При таком сравнении может показаться, что тоталитаризм — это средоточие всех политических пороков, а демократия, на­против,— светлый идеал всего человечества. Это, конечно, не совсем так. Тоталитарные политические режимы рождаются не по злой воле фюреров или генеральных секретарей. Они являют­ся выражением отчаянного желания народных масс быстро и эффективно переустроить общество на началах социальной спра­ведливости. Последняя понимается в основном как равенство. И не только перед законом, но и во всех сферах жизнедеятельности человека. Но рыночная экономика непрерывно рождает нера­венство. Значит ее нужно преобразовать, заменив частную соб­ственность на общественную, а механизмы рыночной регуляции спроса и предложения централизованным планированием: ведь совсем нетрудно посчитать, сколько тех или иных благ требуется обществу. Детальное планирование всего и вся по силам только одной организации — государству. Всякие сбои и отклонения от планов будут порождать хаос, значит нужен строгий и действен­ный контроль за их выполнением, а это опять-таки может обес­печить только государство. В итоге происходит гипертрофиро­ванный рост институтов политической власти, от которых зави­сит буквально все: обеспечение людей работой, жильем, досугом, разрешение любых конфликтов и т. д. Социальная дистанция меж­ду различными группами и в самом деле сокращается (хотя соци­альное равенство все равно не достигается), но кошмарной це­ной полной потери личной и групповой свободы, самостоятель­ности, возможностей влияния на власть и предотвращения политических авантюр.

Возникает «закрытый», деспотический тип общества, где все подчинено политической целесообразности.

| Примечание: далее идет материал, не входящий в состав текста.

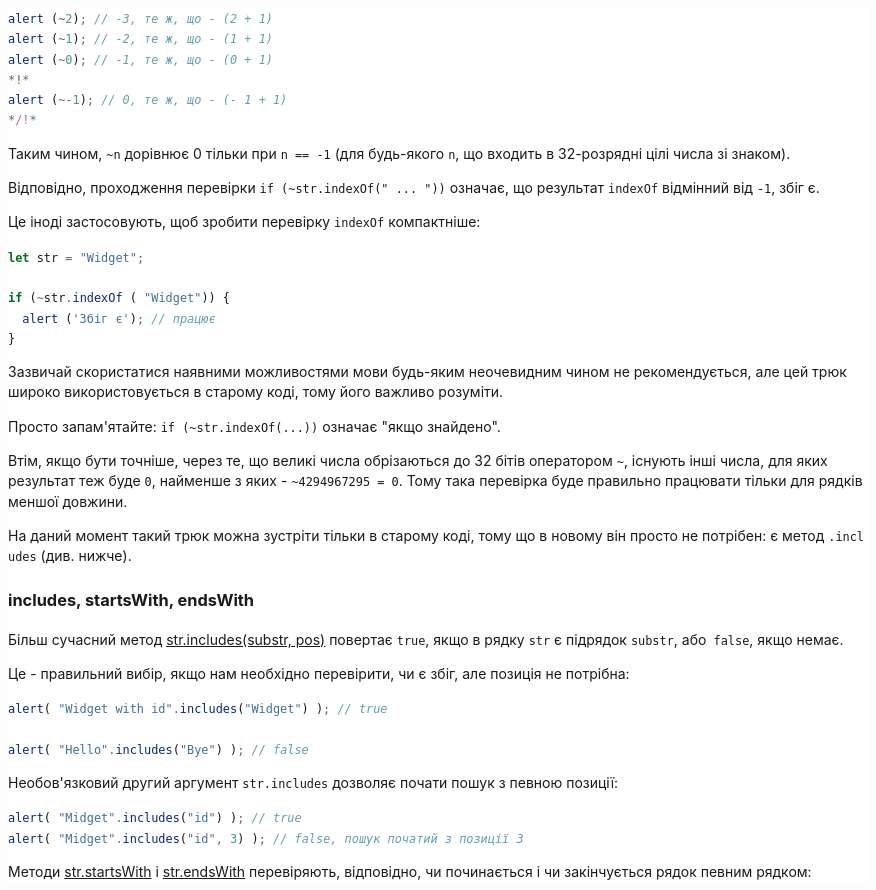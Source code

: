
 ```js run
alert (~2); // -3, те ж, що - (2 + 1)
alert (~1); // -2, те ж, що - (1 + 1)
alert (~0); // -1, те ж, що - (0 + 1)
*!*
alert (~-1); // 0, те ж, що - (- 1 + 1)
*/!*
```

Таким чином, `~n` дорівнює 0 тільки при `n == -1` (для будь-якого `n`, що входить в 32-розрядні цілі числа зі знаком).

Відповідно, проходження перевірки `if (~str.indexOf(" ... "))` означає, що результат `indexOf` відмінний від `-1`, збіг є.

Це іноді застосовують, щоб зробити перевірку `indexOf` компактніше:

```js run
let str = "Widget";

if (~str.indexOf ( "Widget")) {
  alert ('Збіг є'); // працює
}
```

Зазвичай скористатися наявними можливостями мови будь-яким неочевидним чином не рекомендується, але цей трюк широко використовується в старому коді, тому його важливо розуміти.

Просто запам'ятайте: `if (~str.indexOf(...))` означає "якщо знайдено".

Втім, якщо бути точніше, через те, що великі числа обрізаються до 32 бітів оператором `~`, існують інші числа, для яких результат теж буде `0`, найменше з яких - `~4294967295 = 0`. Тому така перевірка буде правильно працювати тільки для рядків меншої довжини.

На даний момент такий трюк можна зустріти тільки в старому коді, тому що в новому він просто не потрібен: є метод `.includes` (див. нижче).

### includes, startsWith, endsWith

Більш сучасний метод [str.includes(substr, pos)](mdn:js/String/includes) повертає `true`, якщо в рядку `str` є підрядок `substr`, або` false`, якщо немає.

Це - правильний вибір, якщо нам необхідно перевірити, чи є збіг, але позиція не потрібна:

```js run
alert( "Widget with id".includes("Widget") ); // true

alert( "Hello".includes("Bye") ); // false
```

Необов'язковий другий аргумент `str.includes` дозволяє почати пошук з певною позиції:

```js run
alert( "Midget".includes("id") ); // true
alert( "Midget".includes("id", 3) ); // false, пошук початий з позиції 3
```

Методи [str.startsWith](mdn:js/String/startsWith) і [str.endsWith](mdn:js/String/endsWith) перевіряють, відповідно, чи починається і чи закінчується рядок певним рядком:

Всеобщим центром притяжения всех усилий становится политическая власть, моно­полизируемая складывающейся вокруг нее элитой (номенклату­рой). Логика саморазвития общества подменяется насильствен­ной реализацией какого-либо утопического проекта всеобщего счастья, всякое несогласие с которым автоматически превращает любого человека во «врага народа».

1 Конфликты тоталитарных режимов. В обществе подобного типа, где искажены все нормальные пропорции экономики, по­литики и культуры, и политические конфликты приобретают ряд характерных особенностей:

1) Из всех возможных видов политических конфликтов (ин­тересов, статусов, ценностей) на первый план выдвигаются ста­тусно - ролевые конфликты, связанные с близостью или удаленно­стью от политической власти.

2) Поскольку различия интересов профессиональных, этни­ческих и прочих социальных групп ликвидировать нельзя, а при­знать конфликтность их отношений во внешне едином, отмоби­лизованном обществе политическая власть не желает, большин­ство реальных конфликтов становятся скрытыми, подавленными. У многочисленных социальных групп по существу нет возмож­ности артикулировать и соответственно четко осознавать свои интересы, которые скрываются в область иррационального. Именно поэтому крушение тоталитарных режимов во многих случаях ве­дет к вспышкам насилия, серьезной угрозе гражданской войны — это подавленные конфликты выходят наружу.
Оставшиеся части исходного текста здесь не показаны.